| WHAT IS EXPECTED |
Only the lines from the beginning of the data below through the line that contains "- $ ansible-galaxy init worker" should be repeated, exactly as written.
╔══
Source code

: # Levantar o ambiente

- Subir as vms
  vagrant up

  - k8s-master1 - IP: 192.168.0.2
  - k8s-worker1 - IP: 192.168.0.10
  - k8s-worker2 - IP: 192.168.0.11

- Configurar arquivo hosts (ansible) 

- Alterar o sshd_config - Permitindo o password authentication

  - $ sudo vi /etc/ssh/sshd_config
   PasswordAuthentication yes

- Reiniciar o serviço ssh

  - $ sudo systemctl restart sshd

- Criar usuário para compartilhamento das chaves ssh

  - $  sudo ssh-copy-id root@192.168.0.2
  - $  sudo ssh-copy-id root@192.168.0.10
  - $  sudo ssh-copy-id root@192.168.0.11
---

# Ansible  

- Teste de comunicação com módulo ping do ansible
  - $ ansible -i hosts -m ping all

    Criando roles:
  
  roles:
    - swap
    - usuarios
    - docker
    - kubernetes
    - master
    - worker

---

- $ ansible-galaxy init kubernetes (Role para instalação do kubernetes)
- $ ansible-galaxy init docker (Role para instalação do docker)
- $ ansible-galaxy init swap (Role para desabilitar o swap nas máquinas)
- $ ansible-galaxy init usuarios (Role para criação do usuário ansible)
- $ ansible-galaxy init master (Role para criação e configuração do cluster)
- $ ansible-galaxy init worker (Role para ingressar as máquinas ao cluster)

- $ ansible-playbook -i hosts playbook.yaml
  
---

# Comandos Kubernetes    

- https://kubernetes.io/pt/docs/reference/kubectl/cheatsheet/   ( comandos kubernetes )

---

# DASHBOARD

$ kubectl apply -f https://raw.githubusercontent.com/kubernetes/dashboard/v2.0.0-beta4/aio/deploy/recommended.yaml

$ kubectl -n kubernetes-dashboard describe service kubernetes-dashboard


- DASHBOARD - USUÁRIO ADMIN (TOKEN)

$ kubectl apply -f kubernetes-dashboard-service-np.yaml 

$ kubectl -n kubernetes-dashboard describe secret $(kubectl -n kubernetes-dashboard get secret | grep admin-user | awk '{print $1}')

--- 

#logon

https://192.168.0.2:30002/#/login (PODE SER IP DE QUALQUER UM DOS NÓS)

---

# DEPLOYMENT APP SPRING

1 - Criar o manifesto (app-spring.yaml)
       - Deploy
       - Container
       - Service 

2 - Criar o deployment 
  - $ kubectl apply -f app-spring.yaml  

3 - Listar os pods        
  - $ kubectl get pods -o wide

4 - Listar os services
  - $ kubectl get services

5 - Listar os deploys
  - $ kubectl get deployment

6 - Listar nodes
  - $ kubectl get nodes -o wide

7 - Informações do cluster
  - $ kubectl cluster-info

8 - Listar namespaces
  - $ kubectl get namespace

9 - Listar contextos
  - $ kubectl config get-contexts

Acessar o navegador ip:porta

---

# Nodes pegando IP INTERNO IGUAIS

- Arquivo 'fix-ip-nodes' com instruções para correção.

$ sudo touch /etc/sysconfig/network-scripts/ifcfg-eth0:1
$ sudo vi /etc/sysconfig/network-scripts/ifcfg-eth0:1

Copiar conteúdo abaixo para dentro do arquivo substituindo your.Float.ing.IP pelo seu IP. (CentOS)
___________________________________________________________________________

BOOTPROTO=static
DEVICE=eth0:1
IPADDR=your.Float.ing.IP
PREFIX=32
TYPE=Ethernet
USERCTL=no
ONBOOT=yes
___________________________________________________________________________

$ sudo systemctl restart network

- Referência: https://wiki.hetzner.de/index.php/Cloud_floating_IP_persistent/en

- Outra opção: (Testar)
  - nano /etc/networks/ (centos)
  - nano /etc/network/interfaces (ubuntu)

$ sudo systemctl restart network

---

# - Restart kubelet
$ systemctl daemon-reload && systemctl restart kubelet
╚══
| RESPONSE FOR THIS EXERCISE |
Source code

: # Levantar o ambiente

- Subir as vms
  vagrant up

  - k8s-master1 - IP: 192.168.0.2
  - k8s-worker1 - IP: 192.168.0.10
  - k8s-worker2 - IP: 192.168.0.11

- Configurar arquivo hosts (ansible) 

- Alterar o sshd_config - Permitindo o password authentication

  - $ sudo vi /etc/ssh/sshd_config
   PasswordAuthentication yes

- Reiniciar o serviço ssh

  - $ sudo systemctl restart sshd

- Criar usuário para compartilhamento das chaves ssh

  - $  sudo ssh-copy-id root@192.168.0.2
  - $  sudo ssh-copy-id root@192.168.0.10
  - $  sudo ssh-copy-id root@192.168.0.11
---

# Ansible  

- Teste de comunicação com módulo ping do ansible
  - $ ansible -i hosts -m ping all

    Criando roles:
  
  roles:
    - swap
    - usuarios
    - docker
    - kubernetes
    - master
    - worker

---

- $ ansible-galaxy init kubernetes (Role para instalação do kubernetes)
- $ ansible-galaxy init docker (Role para instalação do docker)
- $ ansible-galaxy init swap (Role para desabilitar o swap nas máquinas)
- $ ansible-galaxy init usuarios (Role para criação do usuário ansible)
- $ ansible-galaxy init master (Role para criação e configuração do cluster)
- $ ansible-galaxy init worker (Role para ingressar as máquinas ao cluster)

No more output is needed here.